FarmDroid remembers the exact location of every seed it plants to precisely guide its weeding knives later
I started a small custom spraying business in co-operation with Manitoba Pool Elevators in 1997. The standard marking system was the foam marker.
I’m not a good operator and have a hard time driving straight up and down the field. In the end we leased an Ag Navigator GPS with no autosteer. But with the lightbar I could go day and night and haven’t regretted being the first GPS custom sprayer in the area.
My little 1,200-acre farm lived longer than Manitoba Pool Elevators. We have 28 internal combustion engines with a total of 113 cylinders, including the one in the sailboat. It also has an all-electric car replacing my pickup for most tasks. Since 2016, about 20 percent of my farm has become organic, which brings its own challenges.
Now it’s 2022 and time to buy a 1.2 horsepower farm tractor / row crop planter/row crop cultivator that’s all electric and 100 percent solar powered?
There’s no steering wheel, seat or diesel tank. It’s probably the most boring tractor one could buy.

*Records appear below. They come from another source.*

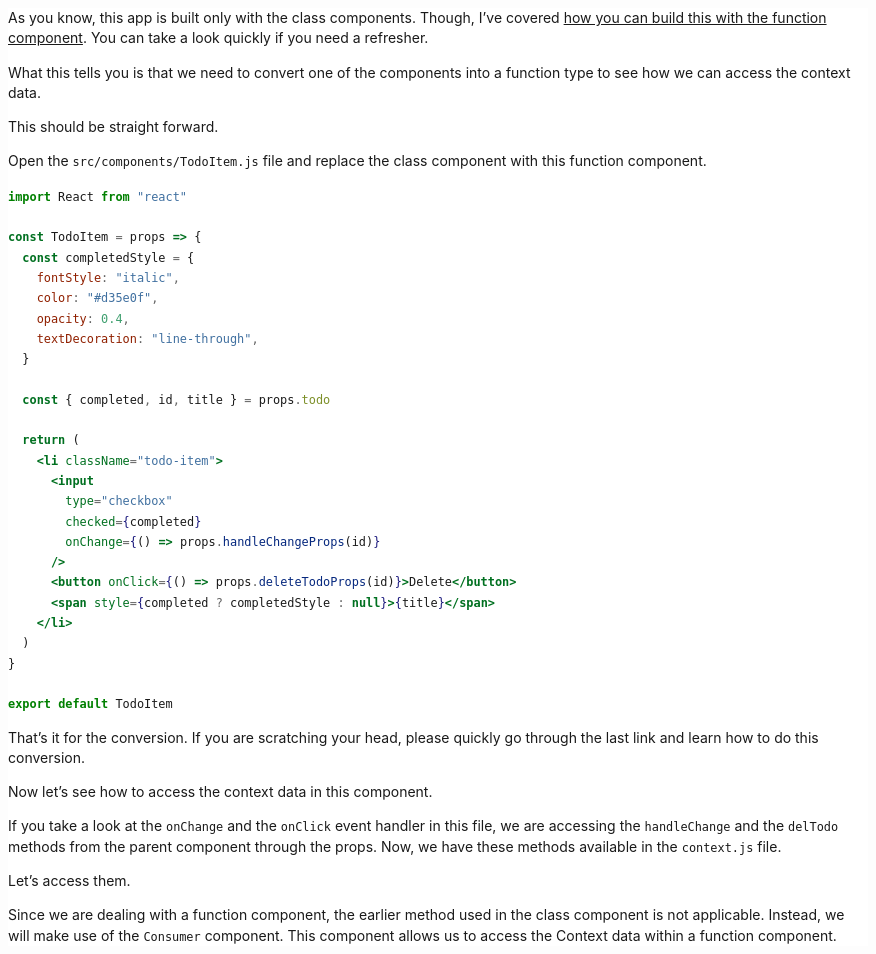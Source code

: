 As you know, this app is built only with the class components. Though, I’ve covered [how you can build this with the function component](/blog/react-hooks-tutorial/ "React hooks tutorial"). You can take a look quickly if you need a refresher.

What this tells you is that we need to convert one of the components into a function type to see how we can access the context data.

This should be straight forward.

Open the `src/components/TodoItem.js` file and replace the class component with this function component.

```jsx
import React from "react"

const TodoItem = props => {
  const completedStyle = {
    fontStyle: "italic",
    color: "#d35e0f",
    opacity: 0.4,
    textDecoration: "line-through",
  }

  const { completed, id, title } = props.todo

  return (
    <li className="todo-item">
      <input
        type="checkbox"
        checked={completed}
        onChange={() => props.handleChangeProps(id)}
      />
      <button onClick={() => props.deleteTodoProps(id)}>Delete</button>
      <span style={completed ? completedStyle : null}>{title}</span>
    </li>
  )
}

export default TodoItem
```

That’s it for the conversion. If you are scratching your head, please quickly go through the last link and learn how to do this conversion.

Now let’s see how to access the context data in this component.

If you take a look at the `onChange` and the `onClick` event handler in this file, we are accessing the `handleChange` and the `delTodo` methods from the parent component through the props. Now, we have these methods available in the `context.js` file.

Let’s access them.

Since we are dealing with a function component, the earlier method used in the class component is not applicable. Instead, we will make use of the `Consumer` component. This component allows us to access the Context data within a function component.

In Europe the unit is rated to plant and cultivate a total of 50 acres of sugar beets per day. In one day on my farm, I think I could squeeze 125 acres of organic hemp planting and cultivation out of it. At a top speed of 0.9 km-h it takes about one hour to plant one row on a quarter section.

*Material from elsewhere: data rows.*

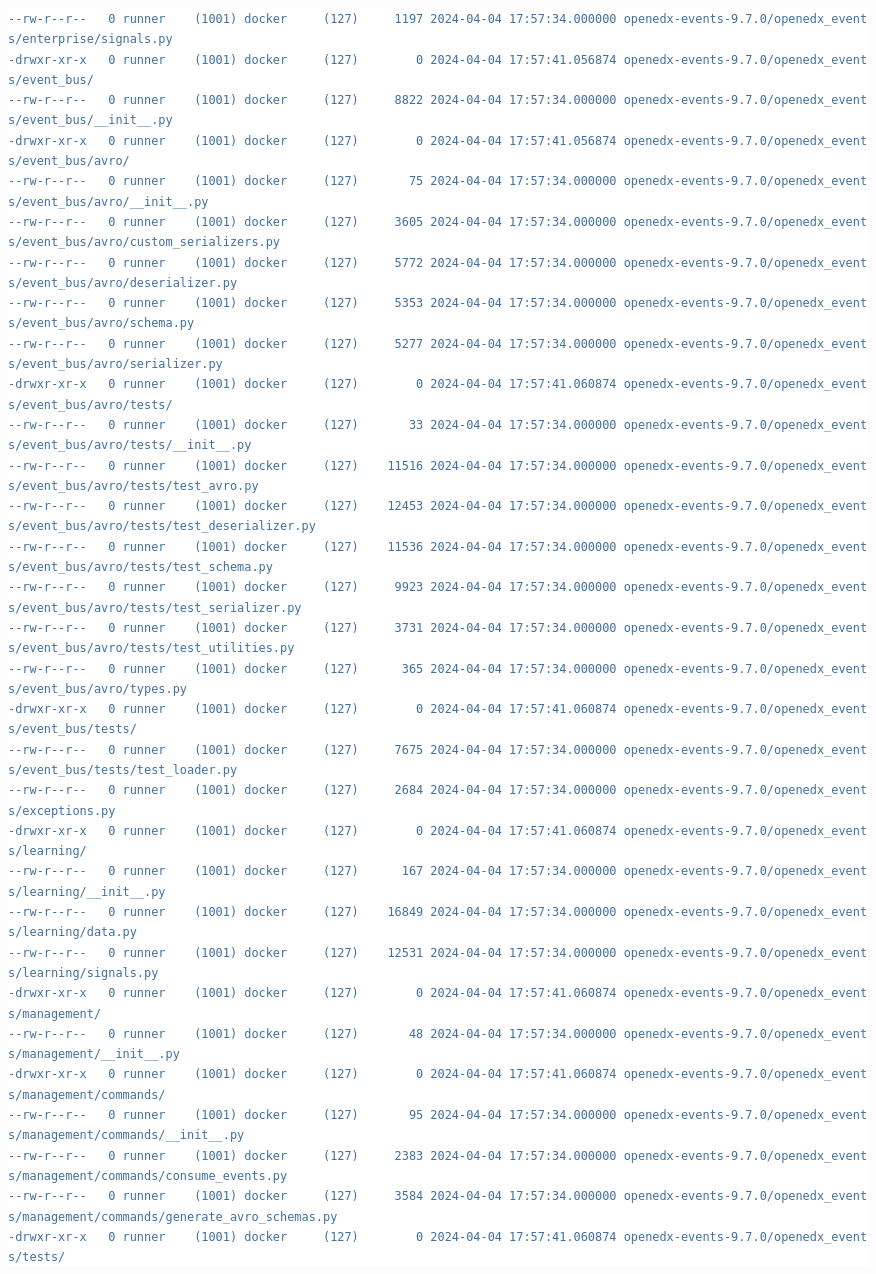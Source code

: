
 ```diff
--rw-r--r--   0 runner    (1001) docker     (127)     1197 2024-04-04 17:57:34.000000 openedx-events-9.7.0/openedx_events/enterprise/signals.py
-drwxr-xr-x   0 runner    (1001) docker     (127)        0 2024-04-04 17:57:41.056874 openedx-events-9.7.0/openedx_events/event_bus/
--rw-r--r--   0 runner    (1001) docker     (127)     8822 2024-04-04 17:57:34.000000 openedx-events-9.7.0/openedx_events/event_bus/__init__.py
-drwxr-xr-x   0 runner    (1001) docker     (127)        0 2024-04-04 17:57:41.056874 openedx-events-9.7.0/openedx_events/event_bus/avro/
--rw-r--r--   0 runner    (1001) docker     (127)       75 2024-04-04 17:57:34.000000 openedx-events-9.7.0/openedx_events/event_bus/avro/__init__.py
--rw-r--r--   0 runner    (1001) docker     (127)     3605 2024-04-04 17:57:34.000000 openedx-events-9.7.0/openedx_events/event_bus/avro/custom_serializers.py
--rw-r--r--   0 runner    (1001) docker     (127)     5772 2024-04-04 17:57:34.000000 openedx-events-9.7.0/openedx_events/event_bus/avro/deserializer.py
--rw-r--r--   0 runner    (1001) docker     (127)     5353 2024-04-04 17:57:34.000000 openedx-events-9.7.0/openedx_events/event_bus/avro/schema.py
--rw-r--r--   0 runner    (1001) docker     (127)     5277 2024-04-04 17:57:34.000000 openedx-events-9.7.0/openedx_events/event_bus/avro/serializer.py
-drwxr-xr-x   0 runner    (1001) docker     (127)        0 2024-04-04 17:57:41.060874 openedx-events-9.7.0/openedx_events/event_bus/avro/tests/
--rw-r--r--   0 runner    (1001) docker     (127)       33 2024-04-04 17:57:34.000000 openedx-events-9.7.0/openedx_events/event_bus/avro/tests/__init__.py
--rw-r--r--   0 runner    (1001) docker     (127)    11516 2024-04-04 17:57:34.000000 openedx-events-9.7.0/openedx_events/event_bus/avro/tests/test_avro.py
--rw-r--r--   0 runner    (1001) docker     (127)    12453 2024-04-04 17:57:34.000000 openedx-events-9.7.0/openedx_events/event_bus/avro/tests/test_deserializer.py
--rw-r--r--   0 runner    (1001) docker     (127)    11536 2024-04-04 17:57:34.000000 openedx-events-9.7.0/openedx_events/event_bus/avro/tests/test_schema.py
--rw-r--r--   0 runner    (1001) docker     (127)     9923 2024-04-04 17:57:34.000000 openedx-events-9.7.0/openedx_events/event_bus/avro/tests/test_serializer.py
--rw-r--r--   0 runner    (1001) docker     (127)     3731 2024-04-04 17:57:34.000000 openedx-events-9.7.0/openedx_events/event_bus/avro/tests/test_utilities.py
--rw-r--r--   0 runner    (1001) docker     (127)      365 2024-04-04 17:57:34.000000 openedx-events-9.7.0/openedx_events/event_bus/avro/types.py
-drwxr-xr-x   0 runner    (1001) docker     (127)        0 2024-04-04 17:57:41.060874 openedx-events-9.7.0/openedx_events/event_bus/tests/
--rw-r--r--   0 runner    (1001) docker     (127)     7675 2024-04-04 17:57:34.000000 openedx-events-9.7.0/openedx_events/event_bus/tests/test_loader.py
--rw-r--r--   0 runner    (1001) docker     (127)     2684 2024-04-04 17:57:34.000000 openedx-events-9.7.0/openedx_events/exceptions.py
-drwxr-xr-x   0 runner    (1001) docker     (127)        0 2024-04-04 17:57:41.060874 openedx-events-9.7.0/openedx_events/learning/
--rw-r--r--   0 runner    (1001) docker     (127)      167 2024-04-04 17:57:34.000000 openedx-events-9.7.0/openedx_events/learning/__init__.py
--rw-r--r--   0 runner    (1001) docker     (127)    16849 2024-04-04 17:57:34.000000 openedx-events-9.7.0/openedx_events/learning/data.py
--rw-r--r--   0 runner    (1001) docker     (127)    12531 2024-04-04 17:57:34.000000 openedx-events-9.7.0/openedx_events/learning/signals.py
-drwxr-xr-x   0 runner    (1001) docker     (127)        0 2024-04-04 17:57:41.060874 openedx-events-9.7.0/openedx_events/management/
--rw-r--r--   0 runner    (1001) docker     (127)       48 2024-04-04 17:57:34.000000 openedx-events-9.7.0/openedx_events/management/__init__.py
-drwxr-xr-x   0 runner    (1001) docker     (127)        0 2024-04-04 17:57:41.060874 openedx-events-9.7.0/openedx_events/management/commands/
--rw-r--r--   0 runner    (1001) docker     (127)       95 2024-04-04 17:57:34.000000 openedx-events-9.7.0/openedx_events/management/commands/__init__.py
--rw-r--r--   0 runner    (1001) docker     (127)     2383 2024-04-04 17:57:34.000000 openedx-events-9.7.0/openedx_events/management/commands/consume_events.py
--rw-r--r--   0 runner    (1001) docker     (127)     3584 2024-04-04 17:57:34.000000 openedx-events-9.7.0/openedx_events/management/commands/generate_avro_schemas.py
-drwxr-xr-x   0 runner    (1001) docker     (127)        0 2024-04-04 17:57:41.060874 openedx-events-9.7.0/openedx_events/tests/
```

The unit I’m most interested in is the FarmDroid FD20 out of Denmark. This is a row crop planter with adjustable row spacings and an overall working width of three metres (10 feet). Steering is controlled by cellular supported RTK GPS.
If we’re speaking about precision in our agricultural endeavors, the FarmDroid planting function remembers exactly where each seed is planted within the row and within the whole field.
After planting is done, FarmDroid converts into a row crop cultivator. Because the machine recalls precisely where it planted each seed, cultivation can be started even before the crop or weeds emerge. RTK GPS accuracy allows the knives to cut within 1.5 cm (0.5 inch) of the plant. It can cultivate 125 acres every 10 days without accidentally cutting any crop.
My 40-year old Elmer’s row crop cultivator can match that same accuracy even without GPS, as long as I drive between the rows. What FarmDroid can do that my Elmer’s can’t is cultivate within each row between the seeds that were planted 10 days earlier.
FarmDroid accomplishes this feat, which most people call “amazing,” without cameras, optical sensors or mechanical arm sensors. The location of each seed is logged into the GPS, giving the cultivator knives unprecedented accuracy and putting a new chapter in the book of precision agriculture.
As it moves between the rows, the in-row cultivator sweeps smoothly move left and right cutting weeds within the row. This achieves mechanical weed control within 1.5 cm of every plant.
The FarmDroid does have one sensor, a rain gauge to measure rainfall and stop cultivating when it gets too wet. In total there are 10 reasons the machine stops where a human needs to restart it. Sometimes it can be restarted from a distance with a mobile phone, other times the human may have to go to the field and manually restart it.

From my experience in 30 years of farming plus studies in university, I’ve learned how important it is to maintain the weed-free period before the crop creates competition against the weeds.
FarmDroid should be able to keep this period weed free until my hemp, organic corn, soybean, or maybe carrots or cabbage have established themselves. On my crop insurance contract, some of these crops have almost 10 times higher coverage than wheat or canola. Higher profits are interesting to me.
In the end, my little farm would still need 10 of these units to cover the whole operation. Maybe I’ll start with one unit and see if it’s a good or bad idea. Maybe the next one will be an improved version. Or maybe it will be the last of its kind on my farm. The thought of using no diesel up to the point of harvest is sort of cool? But then again, I never claimed that all my 113 cylinders were firing correctly.
John Gehrer is a farmer, agronomy consultant and small business co-owner. He expects the price tag for a FarmDroid to be about $150,000 when they become available.